We can think of the spirit of the problem geometrically: Ignoring the origin (which we ought to do anyway, as any function $h$ continuous at the origin and satisfying the above identity must be cosntant), the condition says that $h$ descends to a function $K$ on $\Bbb R^2 - \{ 0 \} / \sim$, where $\sim$ denotes the equivalence relation where $(x, y) \sim (x', y')$ if the two points lie on the same line through the origin.
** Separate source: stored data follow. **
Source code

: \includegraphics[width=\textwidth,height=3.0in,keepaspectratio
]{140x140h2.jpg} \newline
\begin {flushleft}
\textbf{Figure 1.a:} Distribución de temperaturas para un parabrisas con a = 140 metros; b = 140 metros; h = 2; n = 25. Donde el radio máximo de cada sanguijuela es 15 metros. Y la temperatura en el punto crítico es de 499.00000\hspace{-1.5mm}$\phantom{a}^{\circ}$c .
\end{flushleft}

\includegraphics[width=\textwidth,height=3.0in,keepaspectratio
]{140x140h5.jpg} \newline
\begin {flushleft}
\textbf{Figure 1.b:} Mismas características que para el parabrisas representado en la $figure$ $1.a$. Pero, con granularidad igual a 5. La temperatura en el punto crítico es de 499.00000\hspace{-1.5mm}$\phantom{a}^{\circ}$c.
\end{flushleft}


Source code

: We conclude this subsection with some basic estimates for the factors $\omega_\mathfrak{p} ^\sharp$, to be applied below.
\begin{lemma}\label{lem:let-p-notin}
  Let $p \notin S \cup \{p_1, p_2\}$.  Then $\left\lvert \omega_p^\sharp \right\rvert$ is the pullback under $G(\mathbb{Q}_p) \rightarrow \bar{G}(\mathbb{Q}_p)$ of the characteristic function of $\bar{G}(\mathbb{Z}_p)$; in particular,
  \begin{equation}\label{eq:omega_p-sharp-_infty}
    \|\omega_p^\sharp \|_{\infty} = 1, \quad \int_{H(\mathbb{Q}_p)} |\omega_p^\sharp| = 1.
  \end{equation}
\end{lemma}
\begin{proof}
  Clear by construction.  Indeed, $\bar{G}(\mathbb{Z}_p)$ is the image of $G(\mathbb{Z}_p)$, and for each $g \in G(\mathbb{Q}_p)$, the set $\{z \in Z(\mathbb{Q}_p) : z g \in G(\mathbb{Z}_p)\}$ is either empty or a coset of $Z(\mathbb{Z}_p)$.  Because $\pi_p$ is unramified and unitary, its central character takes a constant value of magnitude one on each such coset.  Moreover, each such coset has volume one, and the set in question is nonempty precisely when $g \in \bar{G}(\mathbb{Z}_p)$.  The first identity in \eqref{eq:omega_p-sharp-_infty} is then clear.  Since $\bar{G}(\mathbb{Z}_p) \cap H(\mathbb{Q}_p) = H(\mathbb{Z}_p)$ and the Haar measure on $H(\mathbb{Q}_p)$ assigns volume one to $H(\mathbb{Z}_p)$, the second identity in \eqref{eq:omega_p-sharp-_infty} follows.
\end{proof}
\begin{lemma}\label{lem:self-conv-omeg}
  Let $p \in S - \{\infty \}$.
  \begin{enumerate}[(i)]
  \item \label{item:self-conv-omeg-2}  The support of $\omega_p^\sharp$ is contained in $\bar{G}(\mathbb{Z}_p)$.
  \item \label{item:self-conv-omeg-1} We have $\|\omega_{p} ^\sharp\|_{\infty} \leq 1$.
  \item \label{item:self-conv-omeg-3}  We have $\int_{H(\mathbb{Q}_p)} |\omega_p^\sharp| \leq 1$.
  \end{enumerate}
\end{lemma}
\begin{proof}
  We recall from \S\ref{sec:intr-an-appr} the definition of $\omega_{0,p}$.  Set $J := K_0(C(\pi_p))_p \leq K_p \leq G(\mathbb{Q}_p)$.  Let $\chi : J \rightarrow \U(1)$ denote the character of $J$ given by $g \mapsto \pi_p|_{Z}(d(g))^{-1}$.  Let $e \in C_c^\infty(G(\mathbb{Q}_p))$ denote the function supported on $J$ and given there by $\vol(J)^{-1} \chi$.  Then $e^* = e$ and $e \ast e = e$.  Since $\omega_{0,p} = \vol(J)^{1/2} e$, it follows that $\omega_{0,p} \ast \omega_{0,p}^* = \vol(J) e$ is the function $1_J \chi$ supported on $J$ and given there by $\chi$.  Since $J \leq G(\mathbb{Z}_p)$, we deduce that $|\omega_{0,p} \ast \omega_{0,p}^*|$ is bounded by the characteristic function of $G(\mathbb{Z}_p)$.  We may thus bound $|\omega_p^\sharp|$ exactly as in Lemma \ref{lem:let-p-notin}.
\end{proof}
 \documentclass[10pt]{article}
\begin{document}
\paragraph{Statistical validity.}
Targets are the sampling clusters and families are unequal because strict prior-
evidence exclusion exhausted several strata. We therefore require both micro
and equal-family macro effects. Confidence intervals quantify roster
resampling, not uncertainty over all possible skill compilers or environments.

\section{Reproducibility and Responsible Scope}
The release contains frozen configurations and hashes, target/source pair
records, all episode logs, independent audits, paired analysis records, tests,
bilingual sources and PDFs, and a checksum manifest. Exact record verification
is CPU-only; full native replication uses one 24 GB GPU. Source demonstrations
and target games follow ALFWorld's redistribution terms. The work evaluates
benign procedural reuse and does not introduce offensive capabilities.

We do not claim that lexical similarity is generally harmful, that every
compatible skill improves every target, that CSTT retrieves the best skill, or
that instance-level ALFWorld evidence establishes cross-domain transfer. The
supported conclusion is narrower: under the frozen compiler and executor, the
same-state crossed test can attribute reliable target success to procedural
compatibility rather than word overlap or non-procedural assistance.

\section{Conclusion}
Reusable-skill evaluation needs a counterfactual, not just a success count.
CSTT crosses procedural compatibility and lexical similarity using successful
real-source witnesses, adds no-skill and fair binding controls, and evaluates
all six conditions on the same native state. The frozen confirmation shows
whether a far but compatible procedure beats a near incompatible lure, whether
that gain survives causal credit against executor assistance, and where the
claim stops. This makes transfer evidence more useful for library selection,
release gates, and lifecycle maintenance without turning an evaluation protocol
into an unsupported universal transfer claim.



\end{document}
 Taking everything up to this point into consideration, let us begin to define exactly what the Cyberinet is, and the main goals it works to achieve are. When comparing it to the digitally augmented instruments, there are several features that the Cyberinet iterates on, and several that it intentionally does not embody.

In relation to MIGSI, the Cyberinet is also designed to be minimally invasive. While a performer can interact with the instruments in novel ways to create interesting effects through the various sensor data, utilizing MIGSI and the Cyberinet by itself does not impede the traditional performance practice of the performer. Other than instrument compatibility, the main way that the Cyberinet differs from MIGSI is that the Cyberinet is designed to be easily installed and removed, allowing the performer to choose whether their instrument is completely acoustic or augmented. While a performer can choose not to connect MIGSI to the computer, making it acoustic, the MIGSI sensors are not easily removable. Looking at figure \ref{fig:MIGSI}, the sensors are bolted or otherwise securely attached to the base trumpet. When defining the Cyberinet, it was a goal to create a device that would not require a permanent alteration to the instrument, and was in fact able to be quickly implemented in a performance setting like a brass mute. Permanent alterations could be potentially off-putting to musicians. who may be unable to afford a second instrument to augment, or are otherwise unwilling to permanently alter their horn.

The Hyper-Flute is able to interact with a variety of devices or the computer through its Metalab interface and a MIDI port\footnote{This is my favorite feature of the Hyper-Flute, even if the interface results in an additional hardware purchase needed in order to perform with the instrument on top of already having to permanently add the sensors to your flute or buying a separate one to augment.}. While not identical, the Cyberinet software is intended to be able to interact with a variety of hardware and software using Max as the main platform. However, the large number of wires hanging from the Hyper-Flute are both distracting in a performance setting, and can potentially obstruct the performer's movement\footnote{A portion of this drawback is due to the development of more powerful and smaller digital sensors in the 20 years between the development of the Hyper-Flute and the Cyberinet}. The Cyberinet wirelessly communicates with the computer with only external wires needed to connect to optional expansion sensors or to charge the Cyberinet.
But this is just the projective line $\Bbb P^1$, and $k\left(\frac{x}{y}\right)$ is just the coordinate representation of $K$ in the standard affine chart on $\Bbb P^1$ with chart map $[x, y] \mapsto \frac{x}{y}$.
A: First let's answer you why point.
Define $k(x)=h(x^2,x)$. For $(x,y) \in \mathbb R^2$ with $y \neq 0$, you have $$h(x,y)=h\left(\frac{x}{y^2}x,\frac{x}{y^2}y\right)=h\left(\left(\frac{x}{y}\right)^2,\frac{x}{y}\right)=k\left(\frac{x}{y}\right)$$
Now your ODE is $$\frac{dy}{dx}=k\left(\frac{x}{y}\right)$$ and $$\frac{dy}{dx}=u+\frac{du}{dx}=k(u)$$